A recent study from DePaul University in Chicago shows the symptom known as “brain fog” could outlast other symptoms associated with the condition.
The study looked at nearly 280 long-haulers to determine how their symptoms changed over time. It found while most reported an overall reduction in most symptoms, several neurocognitive symptoms got worse over time.
Britt Hansen noticed signs of brain fog several months after her initial COVID-19 diagnosis.
“Just basic words wouldn’t come to me. Trying to tell people how I felt — the words just weren’t coming,” Hansen said.
Hansen also has persisting symptoms of altered taste and smell and shortness of breath. She says most symptoms have improved over the last 15 months, but she’s still fighting neurological side effects.
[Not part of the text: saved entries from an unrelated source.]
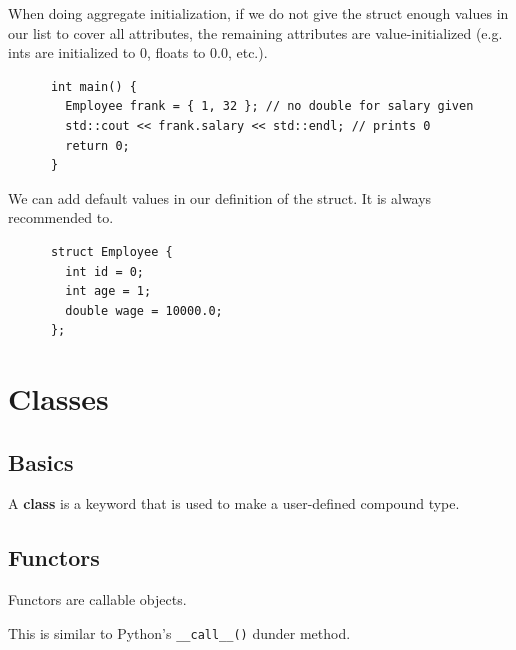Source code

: \documentclass{article}
\newcounter{definition}[section]
\begin{document}
  \begin{lemma}
    \label{thm:missing-initialization-values}
    When doing aggregate initialization, if we do not give the struct enough values in our list to cover all attributes, the remaining attributes are value-initialized (e.g. ints are initialized to 0, floats to 0.0, etc.). 
    \begin{lstlisting}
      int main() {
        Employee frank = { 1, 32 }; // no double for salary given 
        std::cout << frank.salary << std::endl; // prints 0
        return 0; 
      }
    \end{lstlisting}
  \end{lemma}

  \begin{lemma}
    \label{thm:default-initialization-values}
    We can add default values in our definition of the struct. It is always recommended to. 
    \begin{lstlisting}
      struct Employee {
        int id = 0;
        int age = 1;
        double wage = 10000.0;
      };
    \end{lstlisting}
  \end{lemma}

\section{Classes} 

  \subsection{Basics} 

    \begin{definition}[Class]
      \label{def:class}
      A \textbf{class} is a keyword that is used to make a user-defined compound type. 
    \end{definition}

  \subsection{Functors} 

      \begin{definition}[Functors]
        \label{def:functors}
        Functors are callable objects. 
      \end{definition}

      This is similar to Python's \texttt{\_\_call\_\_()} dunder method. 
\end{document}
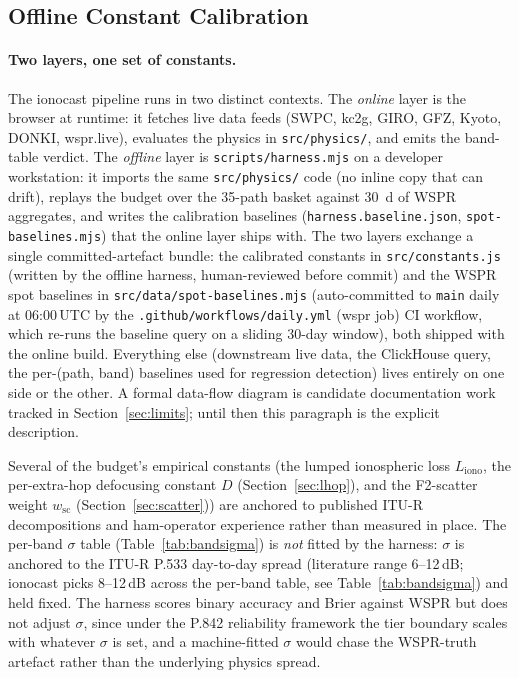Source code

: \documentclass[11pt,a4paper]{article}
\begin{document}
\subsection{Offline Constant Calibration}\label{sec:calibrate}

\paragraph{Two layers, one set of constants.}  The ionocast pipeline
runs in two distinct contexts.  The \emph{online} layer is the
browser at runtime: it fetches live data feeds (SWPC, kc2g, GIRO,
GFZ, Kyoto, DONKI, wspr.live), evaluates the physics in
\texttt{src/physics/}, and emits the band-table verdict.  The
\emph{offline} layer is \texttt{scripts/harness.mjs} on a
developer workstation: it imports the same \texttt{src/physics/}
code (no inline copy that can drift), replays the budget over the
35-path basket against 30~d of WSPR aggregates, and writes the
calibration baselines (\texttt{harness.baseline.json},
\texttt{spot-baselines.mjs}) that the online layer ships with.
The two layers exchange a single committed-artefact bundle: the
calibrated constants in \texttt{src/constants.js} (written by the
offline harness, human-reviewed before commit) and the WSPR
spot baselines in \texttt{src/data/spot-baselines.mjs}
(auto-committed to \texttt{main} daily at 06:00\,UTC by the
\texttt{.github/workflows/daily.yml} (wspr job) CI workflow,
which re-runs the baseline query on a sliding 30-day window),
both shipped with the online
build.  Everything else
(downstream live data, the ClickHouse query, the per-(path, band)
baselines used for regression detection) lives entirely on one
side or the other.  A formal data-flow diagram is candidate
documentation work tracked in Section~\ref{sec:limits}; until
then this paragraph is the explicit description.

Several of the budget's empirical constants (the lumped ionospheric
loss $L_{\text{iono}}$, the per-extra-hop defocusing constant $D$
(Section~\ref{sec:lhop}), and the F2-scatter weight $w_{\text{sc}}$
(Section~\ref{sec:scatter})) are anchored to published
ITU-R decompositions and ham-operator experience rather than measured
in place. The per-band $\sigma$ table (Table~\ref{tab:bandsigma}) is
\emph{not} fitted by the harness: $\sigma$ is anchored to the
ITU-R P.533 day-to-day spread (literature range 6--12\,dB; ionocast
picks 8--12\,dB across the per-band table, see
Table~\ref{tab:bandsigma}) and held fixed. The harness scores binary accuracy and Brier against WSPR but
does not adjust $\sigma$, since under the P.842 reliability framework
the tier boundary scales with whatever $\sigma$ is set, and a
machine-fitted $\sigma$ would chase the WSPR-truth artefact rather
than the underlying physics spread.
\end{document}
“With my brain fog, I have to use a calendar. I got into new habits of writing things down and just dealing with it,” Hansen said.
A study out of Vanderbilt University is looking into digital therapeutics as a possible treatment for COVID-19 patients suffering from brain fog. The treatment involves a type of video game to help provide relief and has been used for ADD and ADHD patients.
Another clinical trial at University of Alabama and Burmingham is testing Constraint-Induced Therapy (CI Therapy) as a potential treatment option. CI Therapy is often used to treat patients with traumatic brain injuries or after stroke.